# Play drive OR prey drive



## Superpup (Jun 7, 2007)

Mods please move if in the wrong spot..

Based on my understanding there is a distinct difference between prey AND play drive... prey drive being that a dog chases prey, catches it and possibly takes it in his mouth, shakes it...
Play drive being that a dog chases a ball -for example- brings it back for more PLAY...!??! 
BUT isn't that also PREY drive when the dog chases a ball? If the dog had NO prey drive, he would not wanna chase the ball, because moving objects would not interest him, right?
My Cody -I consider him to be- is low to medium prey drive dog... he will STALK and CHASE any and every squirrel, bunny, cat in his sight and he will even guard the tree for a long period of time, where the squirrel ran up to... so in that sense I guess he has considerable amount of PREY drive... 
He will NOT chase a tennis ball for extended periods of time, sometimes he will run after it, see what it is and ignore it. Sometimes I can engage him to play for 10 minutes... He will in all circumtances chase his soccer ball though, until he drops or I DROP from exhaustion







He is VERY food motivated and will take food anywhere and in any situation and is always willing to eat (regardless if he already ate or not)... BUT if I put food down on the ground next to his soccer ball, he will choose his soccer ball...








Now is that HIGH play drive (with his soccer ball) or what?!?!?


----------



## big_dog7777 (Apr 6, 2004)

I am still under the impression that there is no "play drive". I feel that people that use the term play drive have heard prey drive mentioned but misunderstood it to be play. Maybe I'm wrong.


----------



## Superpup (Jun 7, 2007)

REally? I know a couple of people, my friends who are in the sport say that too... but then again a couple of OTHER people say that there is a difference???
John, have you read teh book "Schhutzhund obedience in drive" or something like that by Sheila Booth... that specifically makes a difference between prey AND play drives??


----------



## big_dog7777 (Apr 6, 2004)

I have not read that book. Honestly I have not read really any Schutzhund books on purpose so that I could form opinions and methods from what I SEE as opposed to what I read.


----------



## Chris Wild (Dec 14, 2001)

A drive is an instinctive response to a stimuli. Prey is a drive.

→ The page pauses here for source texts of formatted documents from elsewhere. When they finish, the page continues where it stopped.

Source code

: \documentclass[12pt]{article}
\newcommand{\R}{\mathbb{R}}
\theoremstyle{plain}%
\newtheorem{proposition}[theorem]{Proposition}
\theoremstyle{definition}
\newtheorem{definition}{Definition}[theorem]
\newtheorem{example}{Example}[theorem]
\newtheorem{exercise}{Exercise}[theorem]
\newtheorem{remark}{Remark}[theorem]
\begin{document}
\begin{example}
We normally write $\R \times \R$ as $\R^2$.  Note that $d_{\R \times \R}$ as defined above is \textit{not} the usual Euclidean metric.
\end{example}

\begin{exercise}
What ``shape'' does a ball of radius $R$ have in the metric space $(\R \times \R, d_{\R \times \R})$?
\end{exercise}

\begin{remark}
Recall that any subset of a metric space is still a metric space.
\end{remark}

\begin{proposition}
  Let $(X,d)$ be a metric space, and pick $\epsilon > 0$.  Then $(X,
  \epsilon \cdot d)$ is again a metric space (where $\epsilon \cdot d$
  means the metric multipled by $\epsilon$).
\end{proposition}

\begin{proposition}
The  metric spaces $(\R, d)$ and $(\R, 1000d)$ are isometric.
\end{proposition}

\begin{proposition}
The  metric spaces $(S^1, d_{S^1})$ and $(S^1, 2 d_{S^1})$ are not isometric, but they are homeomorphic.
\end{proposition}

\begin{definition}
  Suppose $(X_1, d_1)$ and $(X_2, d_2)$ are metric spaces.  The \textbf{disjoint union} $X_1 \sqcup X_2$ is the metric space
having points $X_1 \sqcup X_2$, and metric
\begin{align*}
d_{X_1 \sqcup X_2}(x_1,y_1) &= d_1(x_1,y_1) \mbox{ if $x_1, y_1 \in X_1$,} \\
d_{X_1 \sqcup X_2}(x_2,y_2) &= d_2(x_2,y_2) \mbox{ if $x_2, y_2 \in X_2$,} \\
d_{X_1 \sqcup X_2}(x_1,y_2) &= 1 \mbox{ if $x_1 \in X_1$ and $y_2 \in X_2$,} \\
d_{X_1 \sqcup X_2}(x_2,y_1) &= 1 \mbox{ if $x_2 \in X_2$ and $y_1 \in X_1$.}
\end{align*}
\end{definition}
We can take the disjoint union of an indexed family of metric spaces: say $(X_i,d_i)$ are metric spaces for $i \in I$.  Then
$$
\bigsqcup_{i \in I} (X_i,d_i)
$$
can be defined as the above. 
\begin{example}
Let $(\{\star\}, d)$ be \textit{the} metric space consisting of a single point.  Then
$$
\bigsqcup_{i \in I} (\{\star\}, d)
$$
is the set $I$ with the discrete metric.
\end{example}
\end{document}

I do not see play as a drive. It is a social behavior. Yes, some dogs are more interested in playing that others, or tend to play for longer periods of time or more intently than others, so I guess one could say one is "higher play drive" than another. But I do not think using the term drive to refer to playing is really correct.

The execution of prey drive (chasing, grabbing) is fun for a dog. Play is fun for a dog. So they do share that component. And much of our own play interactions with our dogs utilize the dog's prey drive in play (tug, fetch, etc...)

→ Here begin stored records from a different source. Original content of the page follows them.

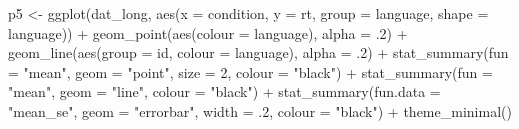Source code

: \documentclass[
  english,
  doc,floatsintext]{apa6}
\newenvironment{Shaded}{\begin{snugshade}}{\end{snugshade}}
\newcommand{\AttributeTok}[1]{\textcolor[rgb]{0.77,0.63,0.00}{#1}}
\newcommand{\DecValTok}[1]{\textcolor[rgb]{0.00,0.00,0.81}{#1}}
\newcommand{\FunctionTok}[1]{\textcolor[rgb]{0.00,0.00,0.00}{#1}}
\newcommand{\NormalTok}[1]{#1}
\newcommand{\OtherTok}[1]{\textcolor[rgb]{0.56,0.35,0.01}{#1}}
\newcommand{\SpecialCharTok}[1]{\textcolor[rgb]{0.00,0.00,0.00}{#1}}
\newcommand{\StringTok}[1]{\textcolor[rgb]{0.31,0.60,0.02}{#1}}
\begin{document}
\begin{Shaded}
\begin{Highlighting}[]
\NormalTok{p5 }\OtherTok{\textless{}{-}} \FunctionTok{ggplot}\NormalTok{(dat\_long, }\FunctionTok{aes}\NormalTok{(}\AttributeTok{x =}\NormalTok{ condition, }\AttributeTok{y =}\NormalTok{ rt, }
                           \AttributeTok{group =}\NormalTok{ language, }
                           \AttributeTok{shape =}\NormalTok{ language)) }\SpecialCharTok{+}
  \FunctionTok{geom\_point}\NormalTok{(}\FunctionTok{aes}\NormalTok{(}\AttributeTok{colour =}\NormalTok{ language),}
             \AttributeTok{alpha =}\NormalTok{ .}\DecValTok{2}\NormalTok{) }\SpecialCharTok{+}
  \FunctionTok{geom\_line}\NormalTok{(}\FunctionTok{aes}\NormalTok{(}\AttributeTok{group =}\NormalTok{ id, }\AttributeTok{colour =}\NormalTok{ language), }
            \AttributeTok{alpha =}\NormalTok{ .}\DecValTok{2}\NormalTok{) }\SpecialCharTok{+}
  \FunctionTok{stat\_summary}\NormalTok{(}\AttributeTok{fun =} \StringTok{"mean"}\NormalTok{, }
               \AttributeTok{geom =} \StringTok{"point"}\NormalTok{, }
               \AttributeTok{size =} \DecValTok{2}\NormalTok{, }
               \AttributeTok{colour =} \StringTok{"black"}\NormalTok{) }\SpecialCharTok{+}
  \FunctionTok{stat\_summary}\NormalTok{(}\AttributeTok{fun =} \StringTok{"mean"}\NormalTok{, }
               \AttributeTok{geom =} \StringTok{"line"}\NormalTok{, }
               \AttributeTok{colour =} \StringTok{"black"}\NormalTok{) }\SpecialCharTok{+}
  \FunctionTok{stat\_summary}\NormalTok{(}\AttributeTok{fun.data =} \StringTok{"mean\_se"}\NormalTok{, }
               \AttributeTok{geom =} \StringTok{"errorbar"}\NormalTok{, }
               \AttributeTok{width =}\NormalTok{ .}\DecValTok{2}\NormalTok{, }
               \AttributeTok{colour =} \StringTok{"black"}\NormalTok{) }\SpecialCharTok{+}
  \FunctionTok{theme\_minimal}\NormalTok{()}


\end{Highlighting}
\end{Shaded}
\end{document}
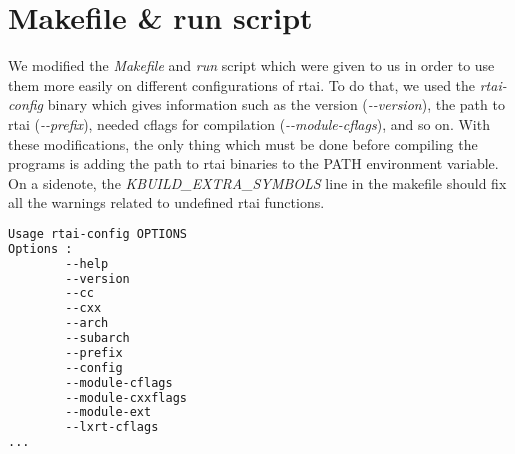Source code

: \section{Makefile \& run script}

We modified the \emph{Makefile} and \emph{run} script which were given to us in order to use them more easily on different configurations of rtai. To do that, we used the \emph{rtai-config} binary which gives information such as the version (\emph{-{}-version}), the path to rtai (\emph{-{}-prefix}), needed cflags for compilation (\emph{-{}-module-cflags}), and so on. With these modifications, the only thing which must be done before compiling the programs is adding the path to rtai binaries to the PATH environment variable. On a sidenote, the \emph{KBUILD\_EXTRA\_SYMBOLS} line in the makefile should fix all the warnings related to undefined rtai functions.

\begin{lstlisting}[language=sh,caption={rtai-config help}]
Usage rtai-config OPTIONS
Options :
        --help
        --version
        --cc
        --cxx
        --arch
        --subarch
        --prefix
        --config
        --module-cflags
        --module-cxxflags
        --module-ext
        --lxrt-cflags
...
\end{lstlisting}



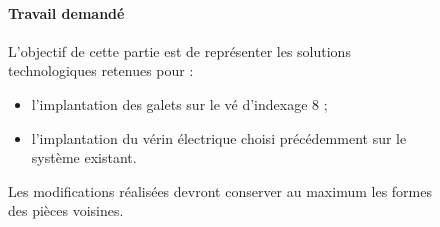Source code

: \begin{figure}[ht!]
\begin{minipage}{0.55\linewidth}
\paragraph{Travail demandé} L’objectif de cette partie est de représenter les solutions technologiques retenues pour :
\begin{itemize}
 \item l’implantation des galets sur le vé d’indexage 8 ;
 \item l’implantation du vérin électrique choisi précédemment sur le système existant.
\end{itemize}

Les modifications réalisées devront conserver au maximum les formes des pièces voisines.


\end{minipage}
\end{figure}
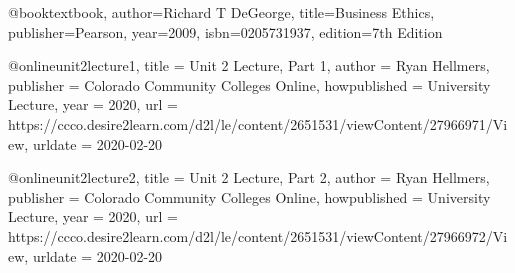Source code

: 
@book{textbook,
  author={Richard T DeGeorge},
  title={Business Ethics},
  publisher={Pearson},
  year={2009},
  isbn={0205731937},
  edition={7th Edition}
}

@online{unit2lecture1,
  title        = {Unit 2 Lecture, Part 1},
  author       = {Ryan Hellmers},
  publisher    = {Colorado Community Colleges Online},
  howpublished = {University Lecture},
  year         = {2020},
  url          = {https://ccco.desire2learn.com/d2l/le/content/2651531/viewContent/27966971/View},
  urldate      = {2020-02-20}
}

@online{unit2lecture2,
  title        = {Unit 2 Lecture, Part 2},
  author       = {Ryan Hellmers},
  publisher    = {Colorado Community Colleges Online},
  howpublished = {University Lecture},
  year         = {2020},
  url          = {https://ccco.desire2learn.com/d2l/le/content/2651531/viewContent/27966972/View},
  urldate      = {2020-02-20}
}
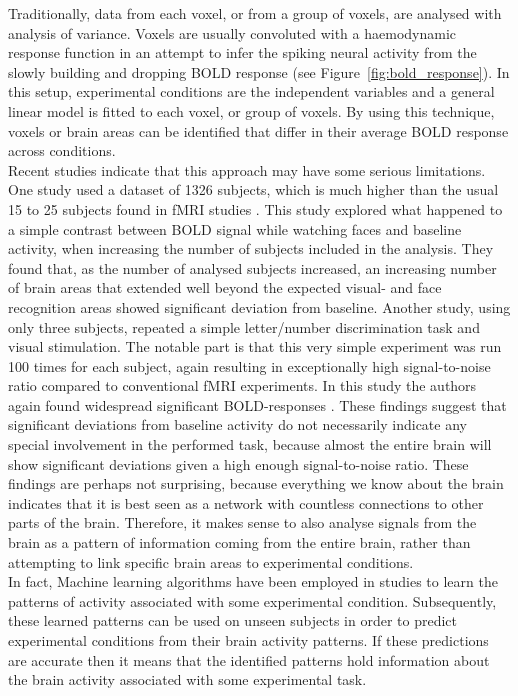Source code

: \documentclass[preprint,journal,11pt]{vgtc}
\begin{document}
Traditionally, data from each voxel, or from a group of voxels, are analysed with analysis of variance. Voxels are usually convoluted with a haemodynamic response function in an attempt to infer the spiking neural activity from the slowly building and dropping BOLD response \cite{he:2002na} (see Figure~\ref{fig:bold_response}). In this setup, experimental conditions are the independent variables and a general linear model is fitted to each voxel, or group of voxels. By using this technique, voxels or brain areas can be identified that differ in their average BOLD response across conditions.\\
\indent Recent studies indicate that this approach may have some serious limitations. One study used a dataset of 1326 subjects, which is much higher than the usual 15 to 25 subjects found in fMRI studies \cite{thy:2012very}. This study explored what happened to a simple contrast between BOLD signal while watching faces and baseline activity, when increasing the number of subjects included in the analysis. They found that, as the number of analysed subjects increased, an increasing number of brain areas that extended well beyond the expected visual- and face recognition areas showed significant deviation from baseline. Another study, using only three subjects, repeated a simple letter/number discrimination task and visual stimulation. The notable part is that this very simple experiment was run 100 times for each subject, again resulting in exceptionally high signal-to-noise ratio compared to conventional fMRI experiments. In this study the authors again found widespread significant BOLD-responses \cite{go:2012whole}. These findings suggest that significant deviations from baseline activity do not necessarily indicate any special involvement in the performed task, because almost the entire brain will show significant deviations given a high enough signal-to-noise ratio. These findings are perhaps not surprising, because everything we know about the brain indicates that it is best seen as a network with countless connections to other parts of the brain. Therefore, it makes sense to also analyse signals from the brain as a pattern of information coming from the entire brain, rather than attempting to link specific brain areas to experimental conditions.\\
\indent In fact, Machine learning algorithms have been employed in studies to learn the patterns of activity associated with some experimental condition. Subsequently, these learned patterns can be used on unseen subjects in order to predict experimental conditions from their brain activity patterns. If these predictions are accurate then it means that the identified patterns hold information about the brain activity associated with some experimental task.\\
\end{document}
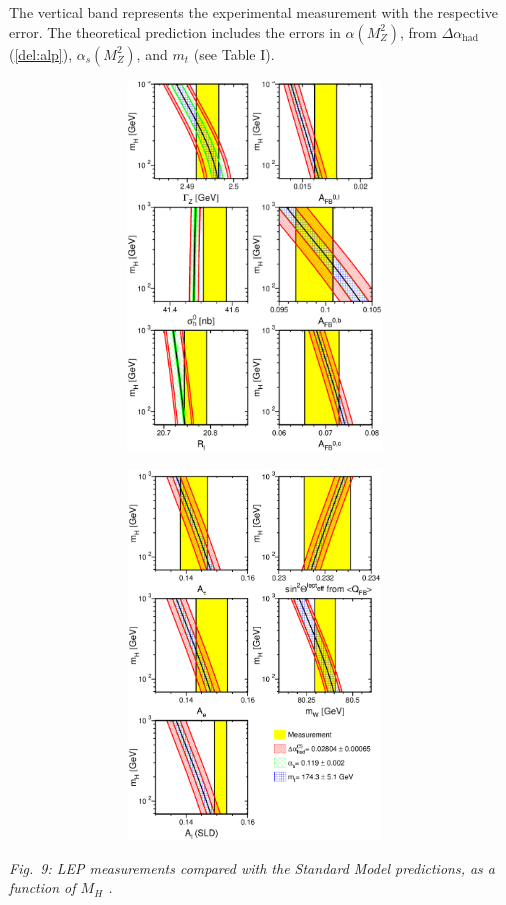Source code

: \documentclass[12pt]{report}
\def\text#1{{\scriptstyle\mathrm{#1}}}
\begin{document}
The vertical band represents the experimental measurement with the
respective error. The theoretical prediction includes the errors in 
$\alpha(M_Z^2)$, from $\Delta\alpha_{\text{had}}$ (\ref{del:alp}), 
$\alpha_s(M_Z^2)$, and $m_t$ (see Table I). 

\newpage
\null
\vspace{-2cm}
\includegraphics[width=13cm,height=9.8cm]{fig09a.eps}

\vspace{-0.5cm}
\hspace{1.8pt}
\includegraphics[width=13cm,height=9.8cm]{fig09b.eps}
\begin{center}
\begin{minipage}[h]{12cm}
\begin{center}
{\it Fig.\ 9: LEP measurements compared with the Standard Model
predictions, as a function of $M_H$ \cite{LepSite}.}
\end{center}
\end{minipage}
\end{center}
\end{document}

But fundamentally, they are two different things and IMO one is a drive, and one is not. 

A dog chasing a rabbit and the same dog playing fetch with his owner will exhibit different sets of behavior, body language, intensity, between the two situations. But that's not because he's in 2 different drives. It's because in the play with the owner situation he is also exhibiting learned social behaviors alongside his drive. There are 2 things going on at once, and his behavior and attitude are the result of the expression of his drive also being heavily influenced by environment. Namely, his previous learning and what he has been taught are considered acceptable and unacceptable behaviors and expressions of his drive in a play environment. 

That doesn't change the fact that he chases the ball for the same reason he chases the rabbit... prey drive. And chasing both is fun.


----------



## PSADriven (Dec 14, 2007)

I have not read that book. Honestly I have not read really any Schutzhund books on purpose so that I could form opinions and methods from what I SEE as opposed to what I read"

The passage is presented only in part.